Directions
Could you please find each line in the records that contains the word "specification" and copy it?

BEGIN Data supplied

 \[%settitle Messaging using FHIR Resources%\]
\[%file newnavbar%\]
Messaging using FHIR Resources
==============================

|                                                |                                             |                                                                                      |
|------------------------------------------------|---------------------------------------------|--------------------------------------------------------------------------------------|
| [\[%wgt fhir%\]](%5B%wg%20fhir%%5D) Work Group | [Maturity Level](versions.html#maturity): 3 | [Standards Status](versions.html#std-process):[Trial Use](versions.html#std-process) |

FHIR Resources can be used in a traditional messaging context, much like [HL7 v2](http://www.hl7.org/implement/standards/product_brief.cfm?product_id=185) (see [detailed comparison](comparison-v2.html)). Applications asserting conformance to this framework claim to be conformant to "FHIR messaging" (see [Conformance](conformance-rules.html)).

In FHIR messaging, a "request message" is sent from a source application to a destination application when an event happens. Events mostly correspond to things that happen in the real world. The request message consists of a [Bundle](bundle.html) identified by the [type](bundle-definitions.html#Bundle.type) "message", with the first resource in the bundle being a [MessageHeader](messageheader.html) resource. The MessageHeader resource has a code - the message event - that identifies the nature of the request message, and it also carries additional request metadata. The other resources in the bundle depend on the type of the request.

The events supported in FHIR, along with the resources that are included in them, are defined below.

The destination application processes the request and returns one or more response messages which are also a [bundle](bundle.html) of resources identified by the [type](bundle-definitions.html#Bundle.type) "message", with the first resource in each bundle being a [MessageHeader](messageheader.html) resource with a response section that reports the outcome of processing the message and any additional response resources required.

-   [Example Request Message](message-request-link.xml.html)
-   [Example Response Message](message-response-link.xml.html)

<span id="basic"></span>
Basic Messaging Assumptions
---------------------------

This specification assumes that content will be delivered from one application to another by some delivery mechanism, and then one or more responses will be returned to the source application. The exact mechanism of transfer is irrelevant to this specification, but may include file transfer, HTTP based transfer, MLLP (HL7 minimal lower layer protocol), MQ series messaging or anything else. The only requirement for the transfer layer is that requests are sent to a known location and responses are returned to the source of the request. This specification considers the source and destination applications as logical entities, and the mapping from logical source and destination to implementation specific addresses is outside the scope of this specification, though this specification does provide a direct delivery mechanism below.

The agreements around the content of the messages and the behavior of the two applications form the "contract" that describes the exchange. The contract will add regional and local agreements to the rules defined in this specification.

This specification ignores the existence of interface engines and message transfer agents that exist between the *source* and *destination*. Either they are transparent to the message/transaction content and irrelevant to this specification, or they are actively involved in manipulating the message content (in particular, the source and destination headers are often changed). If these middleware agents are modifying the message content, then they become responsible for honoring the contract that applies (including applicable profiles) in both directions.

END Data supplied

Written reply
This specification assumes that content will be delivered from one application to another by some delivery mechanism, and then one or more responses will be returned to the source application. The exact mechanism of transfer is irrelevant to this specification, but may include file transfer, HTTP based transfer, MLLP (HL7 minimal lower layer protocol), MQ series messaging or anything else. The only requirement for the transfer layer is that requests are sent to a known location and responses are returned to the source of the request. This specification considers the source and destination applications as logical entities, and the mapping from logical source and destination to implementation specific addresses is outside the scope of this specification, though this specification does provide a direct delivery mechanism below.
The agreements around the content of the messages and the behavior of the two applications form the "contract" that describes the exchange. The contract will add regional and local agreements to the rules defined in this specification.
This specification ignores the existence of interface engines and message transfer agents that exist between the *source* and *destination*. Either they are transparent to the message/transaction content and irrelevant to this specification, or they are actively involved in manipulating the message content (in particular, the source and destination headers are often changed). If these middleware agents are modifying the message content, then they become responsible for honoring the contract that applies (including applicable profiles) in both directions.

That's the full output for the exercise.